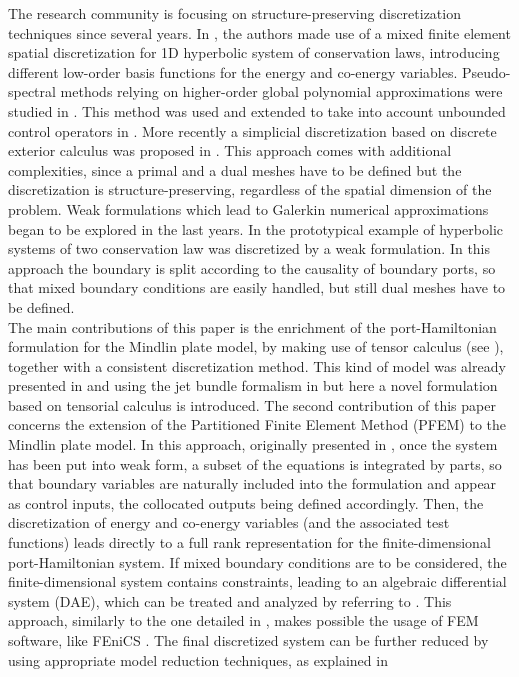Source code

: \documentclass[preprint,12pt]{elsarticle}
\newcommand{\RevOne}[1]{\textcolor{blue!80!black}{#1}}
\begin{document}
	The research community is focusing on structure-preserving discretization techniques since several years. In \cite{Golo}, the authors made use of a mixed finite element spatial discretization for 1D hyperbolic system of conservation laws, introducing different low-order basis functions for the energy and co-energy variables. Pseudo-spectral methods relying on higher-order global polynomial approximations were studied in \cite{moulla:hal-01625008}. This method was used and extended to take into account unbounded control operators in \cite{articleFlavio}. More recently a simplicial discretization based on discrete exterior calculus was proposed in \cite{SESLIJA20121509}. This approach comes with additional complexities, since a primal and a dual meshes have to be defined but the discretization is structure-preserving, regardless of the spatial dimension of the problem. Weak formulations which lead to Galerkin numerical approximations began to be explored in the last years. In \cite{WeakForm_Kot} the prototypical example of hyperbolic systems of two conservation law was discretized by a weak formulation. In this approach the boundary is split according to the causality of boundary ports, so that mixed boundary conditions are easily handled, but still dual meshes have to be defined.  \\
	
	The main contributions of this paper is the enrichment of the port-Hamiltonian formulation for the Mindlin plate model, by making use of tensor calculus (see \cite[Chapter~16]{Grinfield}), together with a consistent discretization method.  This kind of model was already presented in \cite{MacchelliMindlin} and \RevOne{using the jet bundle formalism in \cite{jetMin}} but here a novel formulation based on tensorial calculus is introduced.  The second contribution of this paper concerns the extension of the Partitioned Finite Element Method (PFEM) to the Mindlin plate model. In this approach, originally presented in \cite{CardosoRibeiro2018}, once the system has been put into weak form, a subset of the equations is integrated by parts, so that boundary variables are naturally included into the formulation and appear as control inputs, the collocated outputs being defined accordingly. Then, the discretization of energy and co-energy variables (and the associated test functions) leads directly to a full rank representation for the finite-dimensional port-Hamiltonian system. If mixed boundary conditions are to be considered, the finite-dimensional system contains constraints, leading to an algebraic differential system (DAE), which can be treated and analyzed by referring to \cite{vanderSchaft2013, beattie2018linear}. This approach, similarly to the one detailed in \cite{WeakForm_Kot}, makes possible the usage of FEM software, like FEniCS \cite{LoggMardalEtAl2012}. The final discretized system can be further reduced by using appropriate model reduction techniques, as explained in \cite{TONG20132727, Mehrmann2018}  \\
	
\end{document}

**Goal of the exercise**
Please retype the listing above word for word, skipping each picture.

**Exercise result**
Source code

: \documentclass[preprint,12pt]{elsarticle}
\newcommand{\RevOne}[1]{\textcolor{blue!80!black}{#1}}
\begin{document}
	The research community is focusing on structure-preserving discretization techniques since several years. In \cite{Golo}, the authors made use of a mixed finite element spatial discretization for 1D hyperbolic system of conservation laws, introducing different low-order basis functions for the energy and co-energy variables. Pseudo-spectral methods relying on higher-order global polynomial approximations were studied in \cite{moulla:hal-01625008}. This method was used and extended to take into account unbounded control operators in \cite{articleFlavio}. More recently a simplicial discretization based on discrete exterior calculus was proposed in \cite{SESLIJA20121509}. This approach comes with additional complexities, since a primal and a dual meshes have to be defined but the discretization is structure-preserving, regardless of the spatial dimension of the problem. Weak formulations which lead to Galerkin numerical approximations began to be explored in the last years. In \cite{WeakForm_Kot} the prototypical example of hyperbolic systems of two conservation law was discretized by a weak formulation. In this approach the boundary is split according to the causality of boundary ports, so that mixed boundary conditions are easily handled, but still dual meshes have to be defined.  \\
	
	The main contributions of this paper is the enrichment of the port-Hamiltonian formulation for the Mindlin plate model, by making use of tensor calculus (see \cite[Chapter~16]{Grinfield}), together with a consistent discretization method.  This kind of model was already presented in \cite{MacchelliMindlin} and \RevOne{using the jet bundle formalism in \cite{jetMin}} but here a novel formulation based on tensorial calculus is introduced.  The second contribution of this paper concerns the extension of the Partitioned Finite Element Method (PFEM) to the Mindlin plate model. In this approach, originally presented in \cite{CardosoRibeiro2018}, once the system has been put into weak form, a subset of the equations is integrated by parts, so that boundary variables are naturally included into the formulation and appear as control inputs, the collocated outputs being defined accordingly. Then, the discretization of energy and co-energy variables (and the associated test functions) leads directly to a full rank representation for the finite-dimensional port-Hamiltonian system. If mixed boundary conditions are to be considered, the finite-dimensional system contains constraints, leading to an algebraic differential system (DAE), which can be treated and analyzed by referring to \cite{vanderSchaft2013, beattie2018linear}. This approach, similarly to the one detailed in \cite{WeakForm_Kot}, makes possible the usage of FEM software, like FEniCS \cite{LoggMardalEtAl2012}. The final discretized system can be further reduced by using appropriate model reduction techniques, as explained in \cite{TONG20132727, Mehrmann2018}  \\
	
\end{document}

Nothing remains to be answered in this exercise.